**Directions:** Your task is to gather the lines below that hold the string "tomorrow".

**Records contained in a dataset:**
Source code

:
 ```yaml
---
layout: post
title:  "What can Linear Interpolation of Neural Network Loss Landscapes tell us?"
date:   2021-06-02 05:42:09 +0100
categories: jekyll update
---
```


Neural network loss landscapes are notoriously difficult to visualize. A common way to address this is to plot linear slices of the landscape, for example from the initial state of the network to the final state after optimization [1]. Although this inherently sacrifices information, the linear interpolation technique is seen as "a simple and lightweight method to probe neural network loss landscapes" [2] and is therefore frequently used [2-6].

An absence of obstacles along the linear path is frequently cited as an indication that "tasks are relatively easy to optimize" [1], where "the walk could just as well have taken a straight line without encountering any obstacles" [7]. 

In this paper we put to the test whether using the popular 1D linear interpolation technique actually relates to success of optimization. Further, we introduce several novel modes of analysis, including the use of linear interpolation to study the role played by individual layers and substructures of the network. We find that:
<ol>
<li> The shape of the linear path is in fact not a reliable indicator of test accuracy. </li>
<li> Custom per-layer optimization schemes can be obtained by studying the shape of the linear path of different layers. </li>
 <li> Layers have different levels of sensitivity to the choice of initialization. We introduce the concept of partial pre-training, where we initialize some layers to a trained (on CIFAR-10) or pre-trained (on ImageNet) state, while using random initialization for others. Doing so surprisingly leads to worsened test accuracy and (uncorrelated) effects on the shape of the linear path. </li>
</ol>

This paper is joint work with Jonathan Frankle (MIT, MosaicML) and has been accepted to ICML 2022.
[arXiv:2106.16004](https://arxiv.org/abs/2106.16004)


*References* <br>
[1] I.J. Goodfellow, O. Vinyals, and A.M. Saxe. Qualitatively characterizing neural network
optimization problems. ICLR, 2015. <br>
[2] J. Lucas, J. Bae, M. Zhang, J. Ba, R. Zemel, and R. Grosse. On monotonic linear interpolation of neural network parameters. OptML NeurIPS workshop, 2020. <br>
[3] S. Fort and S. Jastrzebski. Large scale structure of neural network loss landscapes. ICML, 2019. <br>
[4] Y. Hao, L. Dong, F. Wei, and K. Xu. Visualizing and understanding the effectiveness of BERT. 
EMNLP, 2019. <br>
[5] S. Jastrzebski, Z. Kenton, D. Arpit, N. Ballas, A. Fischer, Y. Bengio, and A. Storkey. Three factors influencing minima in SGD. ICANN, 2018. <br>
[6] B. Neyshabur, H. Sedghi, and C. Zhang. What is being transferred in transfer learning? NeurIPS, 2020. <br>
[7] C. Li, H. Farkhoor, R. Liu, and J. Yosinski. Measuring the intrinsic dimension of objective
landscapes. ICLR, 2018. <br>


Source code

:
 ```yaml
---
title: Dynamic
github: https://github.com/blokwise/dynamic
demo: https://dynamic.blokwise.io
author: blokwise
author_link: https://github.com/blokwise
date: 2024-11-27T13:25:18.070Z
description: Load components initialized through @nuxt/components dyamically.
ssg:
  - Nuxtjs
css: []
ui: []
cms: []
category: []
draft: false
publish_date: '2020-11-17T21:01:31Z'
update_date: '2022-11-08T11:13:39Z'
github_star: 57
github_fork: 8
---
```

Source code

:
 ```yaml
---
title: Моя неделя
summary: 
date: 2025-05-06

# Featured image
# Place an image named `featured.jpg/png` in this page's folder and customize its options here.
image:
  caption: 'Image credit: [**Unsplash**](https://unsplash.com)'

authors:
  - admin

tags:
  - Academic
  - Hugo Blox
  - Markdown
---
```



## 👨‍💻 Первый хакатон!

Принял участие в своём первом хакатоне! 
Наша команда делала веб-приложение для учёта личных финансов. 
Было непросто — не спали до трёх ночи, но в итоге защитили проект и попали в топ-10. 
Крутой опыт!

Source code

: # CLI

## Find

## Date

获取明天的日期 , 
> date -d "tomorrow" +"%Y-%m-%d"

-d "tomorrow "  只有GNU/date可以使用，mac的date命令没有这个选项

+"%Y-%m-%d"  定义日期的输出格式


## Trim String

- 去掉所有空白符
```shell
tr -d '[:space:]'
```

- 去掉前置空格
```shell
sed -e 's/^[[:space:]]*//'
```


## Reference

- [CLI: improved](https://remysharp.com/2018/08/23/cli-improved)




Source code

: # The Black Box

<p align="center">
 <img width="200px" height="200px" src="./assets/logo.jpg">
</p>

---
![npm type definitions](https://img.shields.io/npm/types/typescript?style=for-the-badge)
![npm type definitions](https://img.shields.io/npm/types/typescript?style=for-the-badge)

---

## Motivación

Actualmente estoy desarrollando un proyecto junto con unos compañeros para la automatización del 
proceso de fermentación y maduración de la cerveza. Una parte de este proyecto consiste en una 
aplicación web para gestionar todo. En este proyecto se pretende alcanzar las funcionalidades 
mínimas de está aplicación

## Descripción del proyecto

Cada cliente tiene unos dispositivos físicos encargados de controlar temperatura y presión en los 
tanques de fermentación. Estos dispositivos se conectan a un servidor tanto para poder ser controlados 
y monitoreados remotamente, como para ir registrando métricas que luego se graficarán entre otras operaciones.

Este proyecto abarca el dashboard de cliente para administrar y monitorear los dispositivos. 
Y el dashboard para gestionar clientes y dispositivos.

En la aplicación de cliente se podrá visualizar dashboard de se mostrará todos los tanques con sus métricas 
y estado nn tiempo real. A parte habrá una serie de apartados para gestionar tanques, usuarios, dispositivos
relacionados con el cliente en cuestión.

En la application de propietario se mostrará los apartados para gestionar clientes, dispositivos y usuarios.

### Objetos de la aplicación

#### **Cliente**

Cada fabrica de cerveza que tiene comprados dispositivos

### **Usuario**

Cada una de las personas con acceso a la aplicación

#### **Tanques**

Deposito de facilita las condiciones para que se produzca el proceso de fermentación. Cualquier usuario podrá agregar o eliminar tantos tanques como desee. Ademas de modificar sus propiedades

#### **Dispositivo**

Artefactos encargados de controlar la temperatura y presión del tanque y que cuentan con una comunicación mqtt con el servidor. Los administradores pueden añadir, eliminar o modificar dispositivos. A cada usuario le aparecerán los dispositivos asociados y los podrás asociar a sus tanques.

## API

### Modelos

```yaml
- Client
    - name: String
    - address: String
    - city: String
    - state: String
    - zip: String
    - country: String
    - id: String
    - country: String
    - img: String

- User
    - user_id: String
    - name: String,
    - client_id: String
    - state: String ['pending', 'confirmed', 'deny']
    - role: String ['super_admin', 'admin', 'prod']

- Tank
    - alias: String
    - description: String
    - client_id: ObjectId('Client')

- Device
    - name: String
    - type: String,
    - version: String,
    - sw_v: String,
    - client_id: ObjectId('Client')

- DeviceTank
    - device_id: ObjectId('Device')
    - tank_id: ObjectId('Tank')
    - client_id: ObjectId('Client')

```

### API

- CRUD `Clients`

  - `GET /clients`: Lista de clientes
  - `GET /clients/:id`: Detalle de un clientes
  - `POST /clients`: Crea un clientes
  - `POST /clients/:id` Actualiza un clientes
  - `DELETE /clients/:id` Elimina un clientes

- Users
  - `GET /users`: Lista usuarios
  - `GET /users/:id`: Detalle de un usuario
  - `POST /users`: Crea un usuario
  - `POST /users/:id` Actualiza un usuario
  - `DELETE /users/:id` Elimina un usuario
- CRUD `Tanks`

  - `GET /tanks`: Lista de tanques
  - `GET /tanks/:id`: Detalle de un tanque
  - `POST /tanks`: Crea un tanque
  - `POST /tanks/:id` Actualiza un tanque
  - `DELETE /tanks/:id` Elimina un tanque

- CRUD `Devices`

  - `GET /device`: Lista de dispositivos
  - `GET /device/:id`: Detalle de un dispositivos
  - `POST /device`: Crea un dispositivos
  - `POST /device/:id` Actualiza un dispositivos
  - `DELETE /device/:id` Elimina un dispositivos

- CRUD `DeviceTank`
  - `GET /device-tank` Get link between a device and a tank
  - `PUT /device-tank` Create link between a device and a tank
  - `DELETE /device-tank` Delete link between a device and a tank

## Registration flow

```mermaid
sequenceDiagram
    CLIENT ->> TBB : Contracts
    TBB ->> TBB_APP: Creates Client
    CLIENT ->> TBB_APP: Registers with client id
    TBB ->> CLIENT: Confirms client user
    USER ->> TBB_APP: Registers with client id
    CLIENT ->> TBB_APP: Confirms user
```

**Exercise response:**
> date -d "tomorrow" +"%Y-%m-%d"
-d "tomorrow "  只有GNU/date可以使用，mac的date命令没有这个选项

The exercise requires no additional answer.